• _Assignment_: In the answer, each entry below appears exactly as given, and no picture appears at all.
[Opening Data provided section]
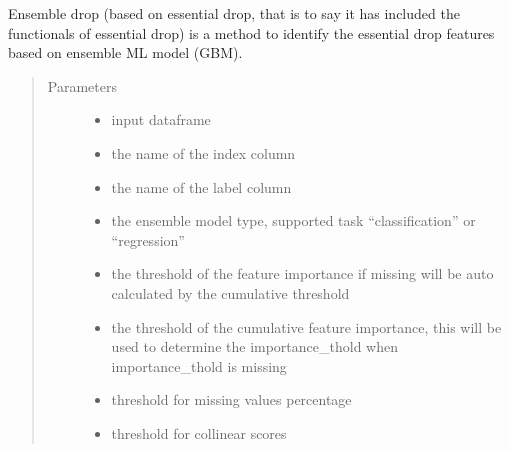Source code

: \documentclass[letterpaper,11pt,english]{sphinxmanual}
\begin{document}
\begin{fulllineitems}
\begin{fulllineitems}
\label{\detokenize{auto_feature:AutoFeatures.AutoFeatures.ensemble_drop}}
Ensemble drop (based on essential drop, that is to say it has included the functionals of essential drop) is a
method to identify the essential drop features based on ensemble ML model (GBM).
\begin{quote}\begin{description}
\item[{Parameters}] \leavevmode\begin{itemize}
\item {} 
 \textendash{} input dataframe

\item {} 
 \textendash{} the name of the index column

\item {} 
 \textendash{} the name of the label column

\item {} 
 \textendash{} the ensemble model type, supported task “classification” or “regression”

\item {} 
 \textendash{} the threshold of the feature importance if missing will be auto calculated by the
cumulative threshold

\item {} 
 \textendash{} the threshold of the cumulative feature importance, this will be used to determine
the importance\_thold when importance\_thold is missing

\item {} 
 \textendash{} threshold for missing values percentage

\item {} 
 \textendash{} threshold for collinear scores


\end{itemize}
\end{description}
\end{quote}
\end{fulllineitems}
\end{fulllineitems}
\end{document}
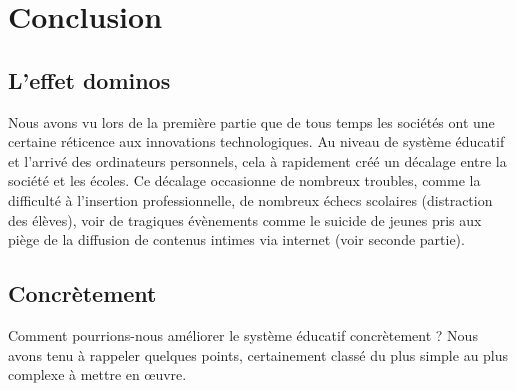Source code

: 
\part{Conclusion}\label{conclu}

\chapter*{L'effet dominos}
Nous avons vu lors de la première partie que de tous temps les sociétés ont une certaine réticence aux innovations technologiques. Au niveau de système éducatif et l'arrivé des ordinateurs personnels, cela à rapidement créé un décalage entre la société et les écoles. Ce décalage occasionne de nombreux troubles, comme la difficulté à l'insertion professionnelle, de nombreux échecs scolaires (distraction des élèves), voir de tragiques évènements comme le suicide de jeunes pris aux piège de la diffusion de contenus intimes via internet (voir seconde partie).

\chapter*{Concrètement}
Comment pourrions-nous améliorer le système éducatif concrètement ? Nous avons tenu à rappeler quelques points, certainement classé du plus simple au plus complexe à mettre en œuvre.

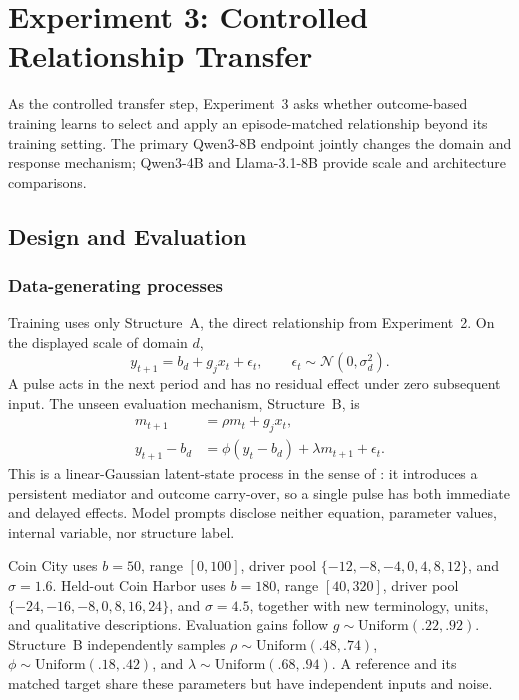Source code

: 
\section{Experiment 3: Controlled Relationship Transfer}
\label{app:exp3}

As the controlled transfer step, Experiment~3 asks whether outcome-based training
learns to select and apply an episode-matched relationship beyond its training
setting. The primary Qwen3-8B endpoint jointly changes the domain and response
mechanism; Qwen3-4B and Llama-3.1-8B provide scale and architecture comparisons.

\subsection{Design and Evaluation}
\label{app:exp3-coin-structural}

\subsubsection{Data-generating processes}

Training uses only Structure~A, the direct relationship from Experiment~2. On
the displayed scale of domain $d$,
\begin{equation}
  y_{t+1}=b_d+g_jx_t+\epsilon_t,\qquad
  \epsilon_t\sim\mathcal N(0,\sigma_d^2).
  \label{eq:exp3-coin-a}
\end{equation}
A pulse acts in the next period and has no residual effect under zero subsequent
input. The unseen evaluation mechanism, Structure~B, is
\begin{align}
  m_{t+1}&=\rho m_t+g_jx_t,\\
  y_{t+1}-b_d&=\phi(y_t-b_d)+\lambda m_{t+1}+\epsilon_t.
  \label{eq:exp3-coin-b}
\end{align}
This is a linear-Gaussian latent-state process in the sense of
\citet{kalman1960new}: it introduces a persistent mediator and outcome carry-over,
so a single pulse has both immediate and delayed effects. Model prompts disclose neither equation,
parameter values, internal variable, nor structure label.

Coin City uses $b=50$, range $[0,100]$, driver pool
$\{-12,-8,-4,0,4,8,12\}$, and $\sigma=1.6$. Held-out Coin Harbor uses
$b=180$, range $[40,320]$, driver pool
$\{-24,-16,-8,0,8,16,24\}$, and $\sigma=4.5$, together with new terminology,
units, and qualitative descriptions. Evaluation gains follow
$g\sim\mathrm{Uniform}(.22,.92)$. Structure~B independently samples
$\rho\sim\mathrm{Uniform}(.48,.74)$,
$\phi\sim\mathrm{Uniform}(.18,.42)$, and
$\lambda\sim\mathrm{Uniform}(.68,.94)$. A reference and its matched target share
these parameters but have independent inputs and noise.


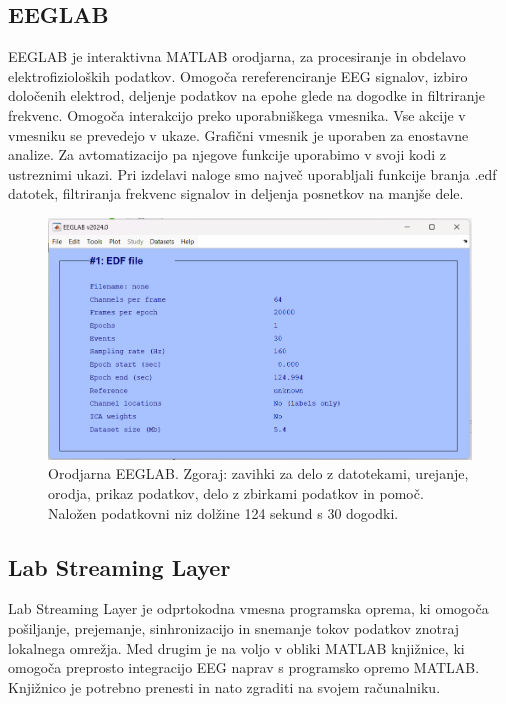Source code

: \subsection{EEGLAB}
EEGLAB je interaktivna MATLAB orodjarna, za procesiranje in obdelavo elektrofizioloških podatkov. Omogoča rereferenciranje EEG signalov, izbiro določenih elektrod, deljenje podatkov na epohe glede na dogodke in filtriranje frekvenc. Omogoča interakcijo preko uporabniškega vmesnika. Vse akcije v vmesniku se prevedejo v ukaze. Grafični vmesnik je uporaben za enostavne analize. Za avtomatizacijo pa njegove funkcije uporabimo v svoji kodi z ustreznimi ukazi. Pri izdelavi naloge smo največ uporabljali funkcije branja .edf datotek, filtriranja frekvenc signalov in deljenja posnetkov na manjše dele. \cite{EEGLAB}
\begin{figure}[h!]
    \begin{center}
    \includegraphics[width=1\linewidth]{slike/EEGLAB.png}
    \end{center}
    \caption[Orodjarna EEGLAB.]{Orodjarna EEGLAB. Zgoraj: zavihki za delo z datotekami, urejanje, orodja, prikaz podatkov, delo z zbirkami podatkov in pomoč. Naložen podatkovni niz dolžine 124 sekund s 30 dogodki.}
    \end{figure}

\subsection{Lab Streaming Layer}
Lab Streaming Layer je odprtokodna vmesna programska oprema, ki omogoča pošiljanje, prejemanje, sinhronizacijo in snemanje tokov podatkov znotraj lokalnega omrežja. Med drugim je na voljo v obliki MATLAB knjižnice, ki omogoča preprosto integracijo EEG naprav s programsko opremo MATLAB. Knjižnico je potrebno prenesti in nato zgraditi na svojem računalniku.  \cite{Lslwebsite}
[Closing Data provided section]
• _Response to this exercise_:
Source code

: \documentclass[letterpaper,11pt,english]{sphinxmanual}
\begin{document}
\begin{fulllineitems}
\begin{fulllineitems}
\label{\detokenize{auto_feature:AutoFeatures.AutoFeatures.ensemble_drop}}
Ensemble drop (based on essential drop, that is to say it has included the functionals of essential drop) is a
method to identify the essential drop features based on ensemble ML model (GBM).
\begin{quote}\begin{description}
\item[{Parameters}] \leavevmode\begin{itemize}
\item {} 
 \textendash{} input dataframe

\item {} 
 \textendash{} the name of the index column

\item {} 
 \textendash{} the name of the label column

\item {} 
 \textendash{} the ensemble model type, supported task “classification” or “regression”

\item {} 
 \textendash{} the threshold of the feature importance if missing will be auto calculated by the
cumulative threshold

\item {} 
 \textendash{} the threshold of the cumulative feature importance, this will be used to determine
the importance\_thold when importance\_thold is missing

\item {} 
 \textendash{} threshold for missing values percentage

\item {} 
 \textendash{} threshold for collinear scores


\end{itemize}
\end{description}
\end{quote}
\end{fulllineitems}
\end{fulllineitems}
\end{document}
Source code

: 
\part{Conclusion}\label{conclu}

\chapter*{L'effet dominos}
Nous avons vu lors de la première partie que de tous temps les sociétés ont une certaine réticence aux innovations technologiques. Au niveau de système éducatif et l'arrivé des ordinateurs personnels, cela à rapidement créé un décalage entre la société et les écoles. Ce décalage occasionne de nombreux troubles, comme la difficulté à l'insertion professionnelle, de nombreux échecs scolaires (distraction des élèves), voir de tragiques évènements comme le suicide de jeunes pris aux piège de la diffusion de contenus intimes via internet (voir seconde partie).

\chapter*{Concrètement}
Comment pourrions-nous améliorer le système éducatif concrètement ? Nous avons tenu à rappeler quelques points, certainement classé du plus simple au plus complexe à mettre en œuvre.

Source code

: 
\section{Experiment 3: Controlled Relationship Transfer}
\label{app:exp3}

As the controlled transfer step, Experiment~3 asks whether outcome-based training
learns to select and apply an episode-matched relationship beyond its training
setting. The primary Qwen3-8B endpoint jointly changes the domain and response
mechanism; Qwen3-4B and Llama-3.1-8B provide scale and architecture comparisons.

\subsection{Design and Evaluation}
\label{app:exp3-coin-structural}

\subsubsection{Data-generating processes}

Training uses only Structure~A, the direct relationship from Experiment~2. On
the displayed scale of domain $d$,
\begin{equation}
  y_{t+1}=b_d+g_jx_t+\epsilon_t,\qquad
  \epsilon_t\sim\mathcal N(0,\sigma_d^2).
  \label{eq:exp3-coin-a}
\end{equation}
A pulse acts in the next period and has no residual effect under zero subsequent
input. The unseen evaluation mechanism, Structure~B, is
\begin{align}
  m_{t+1}&=\rho m_t+g_jx_t,\\
  y_{t+1}-b_d&=\phi(y_t-b_d)+\lambda m_{t+1}+\epsilon_t.
  \label{eq:exp3-coin-b}
\end{align}
This is a linear-Gaussian latent-state process in the sense of
\citet{kalman1960new}: it introduces a persistent mediator and outcome carry-over,
so a single pulse has both immediate and delayed effects. Model prompts disclose neither equation,
parameter values, internal variable, nor structure label.

Coin City uses $b=50$, range $[0,100]$, driver pool
$\{-12,-8,-4,0,4,8,12\}$, and $\sigma=1.6$. Held-out Coin Harbor uses
$b=180$, range $[40,320]$, driver pool
$\{-24,-16,-8,0,8,16,24\}$, and $\sigma=4.5$, together with new terminology,
units, and qualitative descriptions. Evaluation gains follow
$g\sim\mathrm{Uniform}(.22,.92)$. Structure~B independently samples
$\rho\sim\mathrm{Uniform}(.48,.74)$,
$\phi\sim\mathrm{Uniform}(.18,.42)$, and
$\lambda\sim\mathrm{Uniform}(.68,.94)$. A reference and its matched target share
these parameters but have independent inputs and noise.


Source code

: \subsection{EEGLAB}
EEGLAB je interaktivna MATLAB orodjarna, za procesiranje in obdelavo elektrofizioloških podatkov. Omogoča rereferenciranje EEG signalov, izbiro določenih elektrod, deljenje podatkov na epohe glede na dogodke in filtriranje frekvenc. Omogoča interakcijo preko uporabniškega vmesnika. Vse akcije v vmesniku se prevedejo v ukaze. Grafični vmesnik je uporaben za enostavne analize. Za avtomatizacijo pa njegove funkcije uporabimo v svoji kodi z ustreznimi ukazi. Pri izdelavi naloge smo največ uporabljali funkcije branja .edf datotek, filtriranja frekvenc signalov in deljenja posnetkov na manjše dele. \cite{EEGLAB}
\begin{figure}[h!]
    \begin{center}
    \includegraphics[width=1\linewidth]{slike/EEGLAB.png}
    \end{center}
    \caption[Orodjarna EEGLAB.]{Orodjarna EEGLAB. Zgoraj: zavihki za delo z datotekami, urejanje, orodja, prikaz podatkov, delo z zbirkami podatkov in pomoč. Naložen podatkovni niz dolžine 124 sekund s 30 dogodki.}
    \end{figure}

\subsection{Lab Streaming Layer}
Lab Streaming Layer je odprtokodna vmesna programska oprema, ki omogoča pošiljanje, prejemanje, sinhronizacijo in snemanje tokov podatkov znotraj lokalnega omrežja. Med drugim je na voljo v obliki MATLAB knjižnice, ki omogoča preprosto integracijo EEG naprav s programsko opremo MATLAB. Knjižnico je potrebno prenesti in nato zgraditi na svojem računalniku.  \cite{Lslwebsite}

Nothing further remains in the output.